Social factors in science
I recognize, along with the social constructivists, that science has an important social element.  I do not, however, agree with them that this means that science is entirely social or that it does not do what it claims to do.   I think that science’s superior epistemic status in our culture is warranted and that the socialness of science, jarring though it may be to holders of the traditional view of science, does not take away from that status.  It seems that there are two immediate strategies for the response of a holder of a credit-giving view of science to the socialness of the activity.  The first, and probably most obvious, is to invoke a kind of god-of-the-gaps argument.  This is the idea that the social factors that we have admitted are present in science only really affect elements of scientific practice that are irrelevant to the cognitive output of the activity.  This is basically no different from the traditional defense against accusations of socialness.   Here I stand with the social constructivists and say that this position is not tenable.  But a credit-giving view need not depend on it.  Another strategy to present itself is the idea that the social aspects of science are neither damaging nor irrelevant to its cognitive output, but are positive forces, helping scientists find out about the world.

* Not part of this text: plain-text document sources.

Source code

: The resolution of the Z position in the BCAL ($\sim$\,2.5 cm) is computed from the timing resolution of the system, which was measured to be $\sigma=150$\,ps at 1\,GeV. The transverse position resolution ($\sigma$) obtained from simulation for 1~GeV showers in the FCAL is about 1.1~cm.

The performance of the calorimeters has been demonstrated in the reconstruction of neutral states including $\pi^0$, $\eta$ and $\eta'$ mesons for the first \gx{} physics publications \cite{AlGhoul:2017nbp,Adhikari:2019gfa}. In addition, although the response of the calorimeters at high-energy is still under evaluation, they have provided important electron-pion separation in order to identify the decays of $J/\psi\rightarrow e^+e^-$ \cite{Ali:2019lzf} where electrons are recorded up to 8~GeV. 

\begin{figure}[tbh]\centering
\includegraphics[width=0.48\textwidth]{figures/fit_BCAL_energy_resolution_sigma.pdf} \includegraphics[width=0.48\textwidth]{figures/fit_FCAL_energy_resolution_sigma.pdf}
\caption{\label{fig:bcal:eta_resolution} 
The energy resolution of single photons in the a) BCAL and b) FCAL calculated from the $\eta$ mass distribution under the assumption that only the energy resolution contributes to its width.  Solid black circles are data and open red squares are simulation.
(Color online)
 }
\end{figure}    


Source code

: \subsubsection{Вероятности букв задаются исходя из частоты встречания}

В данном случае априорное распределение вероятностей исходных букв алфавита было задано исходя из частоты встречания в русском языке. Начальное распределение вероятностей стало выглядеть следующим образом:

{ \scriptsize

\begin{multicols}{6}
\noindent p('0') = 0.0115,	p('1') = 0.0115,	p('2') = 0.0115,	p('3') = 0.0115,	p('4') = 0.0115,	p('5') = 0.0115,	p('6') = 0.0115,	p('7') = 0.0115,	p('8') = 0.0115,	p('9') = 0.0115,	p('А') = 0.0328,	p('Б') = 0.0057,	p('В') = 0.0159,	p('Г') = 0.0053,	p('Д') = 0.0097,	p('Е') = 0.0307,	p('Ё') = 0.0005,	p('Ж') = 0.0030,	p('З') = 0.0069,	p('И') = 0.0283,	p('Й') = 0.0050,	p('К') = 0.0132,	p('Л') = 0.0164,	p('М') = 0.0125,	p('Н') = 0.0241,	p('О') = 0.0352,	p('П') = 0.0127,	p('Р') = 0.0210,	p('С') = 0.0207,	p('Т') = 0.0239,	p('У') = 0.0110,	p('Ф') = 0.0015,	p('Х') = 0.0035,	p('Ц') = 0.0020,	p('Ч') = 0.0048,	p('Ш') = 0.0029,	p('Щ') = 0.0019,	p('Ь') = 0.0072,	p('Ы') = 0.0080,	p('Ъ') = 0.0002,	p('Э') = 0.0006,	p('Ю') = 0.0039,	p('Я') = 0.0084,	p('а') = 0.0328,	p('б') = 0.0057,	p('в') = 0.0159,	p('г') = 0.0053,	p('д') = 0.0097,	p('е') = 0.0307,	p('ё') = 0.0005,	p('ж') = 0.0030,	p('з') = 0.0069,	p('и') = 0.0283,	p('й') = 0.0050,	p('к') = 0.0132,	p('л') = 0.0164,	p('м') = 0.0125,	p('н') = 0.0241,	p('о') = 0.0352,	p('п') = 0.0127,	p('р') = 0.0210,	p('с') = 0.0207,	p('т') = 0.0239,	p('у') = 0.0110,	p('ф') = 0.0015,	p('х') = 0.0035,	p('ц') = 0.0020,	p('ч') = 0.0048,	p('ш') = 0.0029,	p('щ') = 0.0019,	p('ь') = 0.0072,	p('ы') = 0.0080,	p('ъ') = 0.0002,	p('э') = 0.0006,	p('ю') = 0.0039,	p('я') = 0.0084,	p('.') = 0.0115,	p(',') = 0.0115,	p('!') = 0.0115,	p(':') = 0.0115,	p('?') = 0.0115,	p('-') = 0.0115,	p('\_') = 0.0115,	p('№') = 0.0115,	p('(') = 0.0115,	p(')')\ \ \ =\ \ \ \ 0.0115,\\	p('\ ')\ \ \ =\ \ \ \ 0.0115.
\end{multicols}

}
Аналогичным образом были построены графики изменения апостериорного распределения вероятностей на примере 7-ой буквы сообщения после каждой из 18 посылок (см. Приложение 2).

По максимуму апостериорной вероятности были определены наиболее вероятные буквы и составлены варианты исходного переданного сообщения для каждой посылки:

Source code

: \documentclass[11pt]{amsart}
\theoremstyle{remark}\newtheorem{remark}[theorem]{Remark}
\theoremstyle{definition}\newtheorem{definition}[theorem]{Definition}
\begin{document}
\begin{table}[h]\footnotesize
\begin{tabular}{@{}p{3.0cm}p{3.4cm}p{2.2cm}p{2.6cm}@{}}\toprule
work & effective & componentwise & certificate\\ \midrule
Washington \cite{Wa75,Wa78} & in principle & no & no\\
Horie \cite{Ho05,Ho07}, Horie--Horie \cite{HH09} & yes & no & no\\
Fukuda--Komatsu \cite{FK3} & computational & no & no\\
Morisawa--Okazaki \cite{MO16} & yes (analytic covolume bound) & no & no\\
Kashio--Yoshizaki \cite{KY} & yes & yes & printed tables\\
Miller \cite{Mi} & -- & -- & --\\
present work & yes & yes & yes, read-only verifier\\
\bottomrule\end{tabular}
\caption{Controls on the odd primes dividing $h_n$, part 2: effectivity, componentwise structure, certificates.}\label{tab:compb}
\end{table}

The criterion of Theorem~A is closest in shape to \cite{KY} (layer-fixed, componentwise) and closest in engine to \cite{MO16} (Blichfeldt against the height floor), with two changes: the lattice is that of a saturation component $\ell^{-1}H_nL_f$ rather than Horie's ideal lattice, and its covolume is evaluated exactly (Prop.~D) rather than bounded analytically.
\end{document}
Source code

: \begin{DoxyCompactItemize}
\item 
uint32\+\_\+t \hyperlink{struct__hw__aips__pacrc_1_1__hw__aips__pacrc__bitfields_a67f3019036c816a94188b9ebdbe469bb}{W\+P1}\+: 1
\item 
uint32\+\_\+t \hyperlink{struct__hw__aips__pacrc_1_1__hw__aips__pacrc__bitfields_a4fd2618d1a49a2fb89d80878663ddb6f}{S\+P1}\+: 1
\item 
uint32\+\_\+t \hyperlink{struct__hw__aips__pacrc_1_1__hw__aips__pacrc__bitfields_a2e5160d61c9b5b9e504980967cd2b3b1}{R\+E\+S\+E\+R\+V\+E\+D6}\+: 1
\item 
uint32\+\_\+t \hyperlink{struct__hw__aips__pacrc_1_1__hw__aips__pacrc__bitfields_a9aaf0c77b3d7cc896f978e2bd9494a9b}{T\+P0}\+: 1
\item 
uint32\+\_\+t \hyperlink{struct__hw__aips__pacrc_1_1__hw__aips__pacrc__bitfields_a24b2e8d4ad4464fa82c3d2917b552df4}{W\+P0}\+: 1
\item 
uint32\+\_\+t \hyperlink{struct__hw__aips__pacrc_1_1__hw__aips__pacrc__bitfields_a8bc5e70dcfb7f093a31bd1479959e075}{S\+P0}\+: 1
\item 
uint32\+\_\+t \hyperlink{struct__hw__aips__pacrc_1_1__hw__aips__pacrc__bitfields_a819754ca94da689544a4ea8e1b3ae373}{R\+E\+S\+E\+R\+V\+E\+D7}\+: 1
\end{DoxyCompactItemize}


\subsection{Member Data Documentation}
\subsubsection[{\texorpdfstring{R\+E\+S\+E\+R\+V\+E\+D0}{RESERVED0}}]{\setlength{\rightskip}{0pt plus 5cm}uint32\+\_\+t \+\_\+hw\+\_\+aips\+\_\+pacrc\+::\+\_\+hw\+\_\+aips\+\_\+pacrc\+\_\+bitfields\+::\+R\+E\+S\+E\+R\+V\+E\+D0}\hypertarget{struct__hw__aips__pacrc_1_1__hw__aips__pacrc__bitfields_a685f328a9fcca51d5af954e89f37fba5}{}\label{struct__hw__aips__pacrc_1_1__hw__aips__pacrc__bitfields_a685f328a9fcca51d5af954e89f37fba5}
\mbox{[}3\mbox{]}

 What does it take for a social process to be good for science?  The general criterion is, of course, the same as that for any process: epistemic reliability.  Reliable processes--that is, ones which tend to lead to true beliefs--are exactly what is wanted in an activity concerned with discovering truth.  The reliability of scientific instruments is what I tried to establish in my arguments concerning the observable/unobservable distinction.  This is just the kind of thing that needs to be shown about social processes.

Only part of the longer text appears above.